Com uma mão quase “santa” para as plan­tas, cul­ti­vava de tudo: goiaba, melan­cia, abób­ora, fei­jão, milho, laranja, lima, limão, coco e tan­tas out­ros veg­e­tais.

Quando ia lá me mostrava o que tinha nessa área. Na última vez que fui mostrou-​me um fron­doso pé de canela e disse que iria pro­duzir umas mudas de “Lalita” para eu plan­tar no meu sitio. A “lalita” é uma planta que ele mesmo criou que é o cruza­mento de laranja, lima e tan­ge­rina e tem um sabor único.

Dizia que as plan­tas tin­ham sen­si­bil­i­dade e que, às vezes, quando apare­cia por lá alguém “car­regado” elas mur­chavam. Ele já sabendo evi­tava mostrar deter­mi­nadas cri­ações para algu­mas pes­soas.

Essa mesma devoção que tinha com as plan­tas tam­bém devotava aos ani­mais, notada­mente os pás­saros. Sem­pre deix­ava fru­tas nos pés para que eles se ali­men­tassem e não se inco­mo­davam se eles “destruíam” os fru­tos.

Me dizia: — meu irmão, eles pre­cisam mais desses fru­tos do que eu.

No sítio, que virou sua razão de vida e seu san­tuário favorito gostava de rece­ber os ami­gos para comer uma carne, tomar uma cerveja (sagrada para ele) e sem­pre cobrava minha pre­sença.

Emb­ora sejamos de uma família muito grande aqui na ilha éramos ape­nas nós dois de irmãos. Ele, mais expan­sivo, gostando de rece­ber nos finais de sem­ana; eu, já mais reser­vado e gostando de usar os finais de sem­ana para ler ou escr­ever.

Quando tinha algum “evento” mais impor­tante, avisava na véspera: — amanhã estou te aguardando no sítio. Só aviso agora para não da tempo de “inven­tar” uma des­culpa. Vou man­dar um dos meni­nos te bus­car. E man­dava, ou Denil­son (que perdemos há quase três anos) ou Mar­cos Viní­cius ou Assis.

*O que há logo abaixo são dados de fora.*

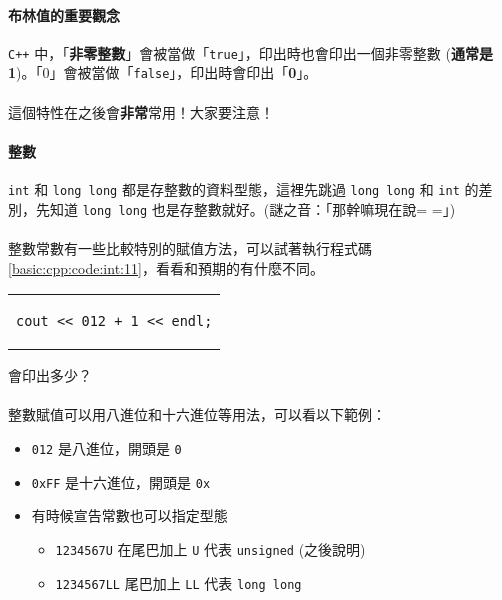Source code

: \documentclass[12pt,a4paper,oneside]{report}
\begin{document}
\begin{CJK}{UTF8}{bkai}
\paragraph{布林值的重要觀念}\texttt{C++} 中，「\textbf{非零整數}」會被當做「\lstinline!true!」，印出時也會印出一個非零整數 (\textbf{通常是 1})。「0」會被當做「\lstinline!false!」，印出時會印出「\textbf{0}」。
\paragraph{}這個特性在之後會\textbf{非常}常用！大家要注意！

\paragraph{整數}\lstinline!int! 和 \lstinline!long long! 都是存整數的資料型態，這裡先跳過 \lstinline!long long! 和 \lstinline!int! 的差別，先知道 \lstinline!long long! 也是存整數就好。(謎之音：「那幹嘛現在說= =」)
\paragraph{}整數常數有一些比較特別的賦值方法，可以試著執行程式碼 \ref{basic:cpp:code:int:11}，看看和預期的有什麼不同。

\begin{code}[h!]
\centering
\begin{tabular}{c}
\begin{lstlisting}
cout << 012 + 1 << endl;
\end{lstlisting}
\end{tabular}
\caption{會印出多少？}
\label{basic:cpp:code:int:11}
\end{code}

\paragraph{}整數賦值可以用八進位和十六進位等用法，可以看以下範例：
\begin{itemize}
\item \lstinline!012! 是八進位，開頭是 \lstinline!0!
\item \lstinline!0xFF! 是十六進位，開頭是 \lstinline!0x!
\item 有時候宣告常數也可以指定型態
  \begin{itemize}
  \item \lstinline!1234567U! 在尾巴加上 \lstinline!U! 代表 \lstinline!unsigned! (之後說明)
  \item \lstinline!1234567LL! 尾巴加上 \lstinline!LL! 代表 \lstinline!long long!
  \end{itemize}
\end{itemize}


\end{CJK}
\end{document}
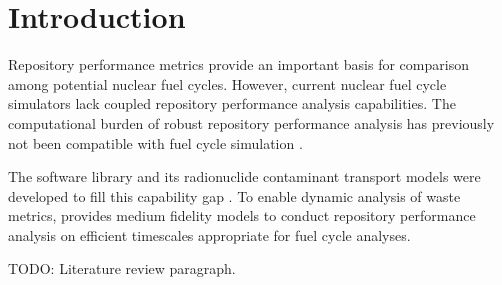\section{Introduction}\label{sec:introduction}
Repository performance metrics provide an important basis for comparison among 
potential nuclear fuel cycles. However, current nuclear fuel cycle simulators 
lack coupled repository performance analysis capabilities.  The computational 
burden of robust repository performance analysis has previously not been 
compatible with fuel cycle simulation \cite{huff_functions_2011}.

The \Cyder software library and its radionuclide contaminant transport models 
were  developed to fill this capability gap \cite{huff_cyder_2013}. 
To enable dynamic analysis of waste metrics, \Cyder provides medium fidelity 
models to conduct repository performance analysis on efficient timescales 
appropriate for fuel cycle analyses.

TODO: Literature review paragraph.
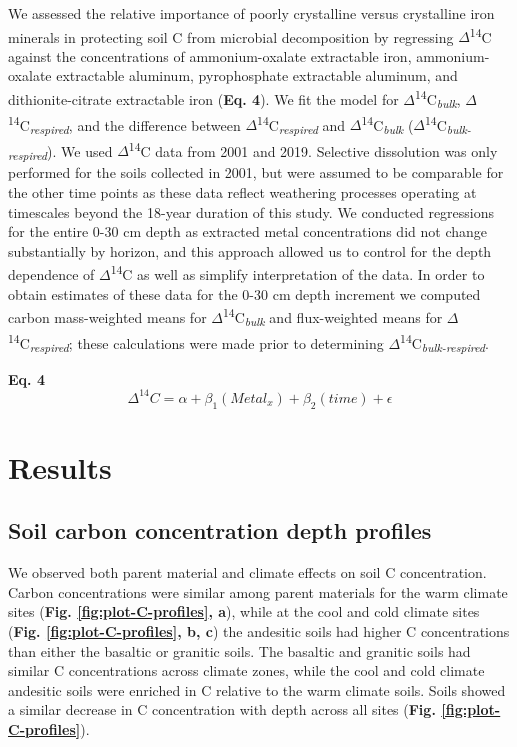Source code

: \documentclass[english,man,floatsintext]{apa6}
\begin{document}
We assessed the relative importance of poorly crystalline versus crystalline iron minerals in protecting soil C from microbial decomposition by regressing \(\Delta\)\textsuperscript{14}C against the concentrations of ammonium-oxalate extractable iron, ammonium-oxalate extractable aluminum, pyrophosphate extractable aluminum, and dithionite-citrate extractable iron (\textbf{Eq. 4}). We fit the model for \(\Delta\)\textsuperscript{14}C\textsubscript{\emph{bulk}}, \(\Delta\)\textsuperscript{14}C\textsubscript{\emph{respired}}, and the difference between \(\Delta\)\textsuperscript{14}C\textsubscript{\emph{respired}} and \(\Delta\)\textsuperscript{14}C\textsubscript{\emph{bulk}} (\(\Delta\)\textsuperscript{14}C\textsubscript{\emph{bulk-respired}}). We used \(\Delta\)\textsuperscript{14}C data from 2001 and 2019. Selective dissolution was only performed for the soils collected in 2001, but were assumed to be comparable for the other time points as these data reflect weathering processes operating at timescales beyond the 18-year duration of this study. We conducted regressions for the entire 0-30 cm depth as extracted metal concentrations did not change substantially by horizon, and this approach allowed us to control for the depth dependence of \(\Delta\)\textsuperscript{14}C as well as simplify interpretation of the data. In order to obtain estimates of these data for the 0-30 cm depth increment we computed carbon mass-weighted means for \(\Delta\)\textsuperscript{14}C\textsubscript{\emph{bulk}} and flux-weighted means for \(\Delta\)\textsuperscript{14}C\textsubscript{\emph{respired}}; these calculations were made prior to determining \(\Delta\)\textsuperscript{14}C\textsubscript{\emph{bulk-respired}}.

\textbf{Eq. 4}
\[\Delta^{14}C = \alpha + \beta_{1}(Metal_{x}) + \beta_{2}(time) + \epsilon\]

\hypertarget{results}{%
\section{Results}\label{results}}

\hypertarget{soil-carbon-concentration-depth-profiles}{%
\subsection{Soil carbon concentration depth profiles}\label{soil-carbon-concentration-depth-profiles}}

We observed both parent material and climate effects on soil C concentration. Carbon concentrations were similar among parent materials for the warm climate sites (\textbf{Fig. \ref{fig:plot-C-profiles}, a}), while at the cool and cold climate sites (\textbf{Fig. \ref{fig:plot-C-profiles}, b, c}) the andesitic soils had higher C concentrations than either the basaltic or granitic soils. The basaltic and granitic soils had similar C concentrations across climate zones, while the cool and cold climate andesitic soils were enriched in C relative to the warm climate soils. Soils showed a similar decrease in C concentration with depth across all sites (\textbf{Fig. \ref{fig:plot-C-profiles}}).
\end{document}
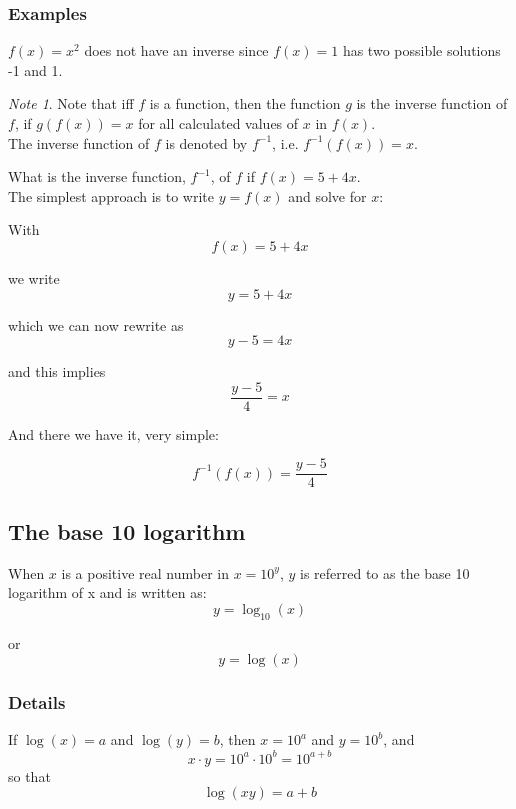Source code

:\documentclass[12pt,a4paper]{article}
\theoremstyle{regla}
\theoremstyle{remark}
\newtheorem{notes}{Note}[section]
\theoremstyle{definition}
\theoremstyle{nonumberbreak}
\begin{document}
\subsubsection{Examples}
\begin{xmpl}

$f(x)=x^2$ does not have an inverse since $f(x)=1$ has two possible solutions -1 and 1.


\end{xmpl}

\begin{notes}

Note that iff $f$ is a function, then the function $g$ is the inverse function of $f$, if $g(f(x)) = x$ for all calculated values of $x$ in $f(x)$.\\

The inverse function of $f$ is denoted by $f^{-1}$, i.e. $f^{-1}(f(x)) = x$. 
\end{notes}
\begin{xmpl}
What is the inverse function, $f^{-1}$, of $f$ if $f(x) = 5 + 4x$.\\

The simplest approach is to write $y=f(x)$ and solve for $x$:

With $$f(x) = 5 + 4x$$

we write $$y = 5 + 4x$$

which we can now rewrite as
$$y - 5 = 4x$$

and this implies  $$\frac{y-5}{4} = x $$

And there we have it, very simple: 

$$f^{-1}(f(x)) = \frac{y - 5}{4}$$
\end{xmpl}


\subsection{The base 10 logarithm}
\begin{fbox}
\begin{minipage}{0.97\textwidth}
When $x$ is a positive real number in $x=10^y$, $y$ is referred to as the base 10 logarithm of x and is written as: 
$$ y=\log_{10}(x) $$

or 
$$ y=\log(x) $$



\end{minipage}
\end{fbox}
\subsubsection{Details}
If $\log (x) = a$ and $\log (y)=b$, then $x = 10^a$ and $y = 10^b$, and
$$ x \cdot y = 10^a \cdot 10^b = 10^{a+b}$$
so that $$ \log(xy) = a+b $$
\end{document}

Foi assim há quinze dias, por ocasião do aniver­sário de Már­cia, a filha mais velha. Quando falou que man­daria me bus­car, disse que não pre­cisava, pegaria um carro de aplica­tivo. Como fiz. Na des­pe­dida ele segurou pela última vez no meu braço para ajudar-​me a entrar no carro de aplica­tivo com uma sacola de “lal­i­tas”, que man­dou o neto col­her na hora e um galho de canela.

Quando ia, ficava por lá umas duas ou três horas, era apre­sen­tado para alguns ami­gos dele, reen­con­trava alguns par­entes e o via “tirando onda” com os mais próx­i­mos, como o Toinho, marido de nossa sobrinha-​neta Cristina ou o genro Moura, a quem botou o apelido de “Adamas­tor”. Inti­mava dizendo: —meu irmão, todo final de sem­ana o “Adamas­tor” toma de conta da chur­rasqueira e queima a carne, eu deixo na esper­ança dele apren­der um dia, e ria.

A bon­dade de Dadido fez com que Deus o pre­mi­asse com uma boa morte, sem qual­quer sofri­mento, mor­reu enquanto dormia. Era o Dia de Todos os San­tos, 1º de novem­bro.

No seu enterro, no dia seguinte, Fina­dos, os pás­saros, como em uma última hom­e­nagem, fiz­eram uma revoada sobre seu túmulo. Só sobre o seu túmulo.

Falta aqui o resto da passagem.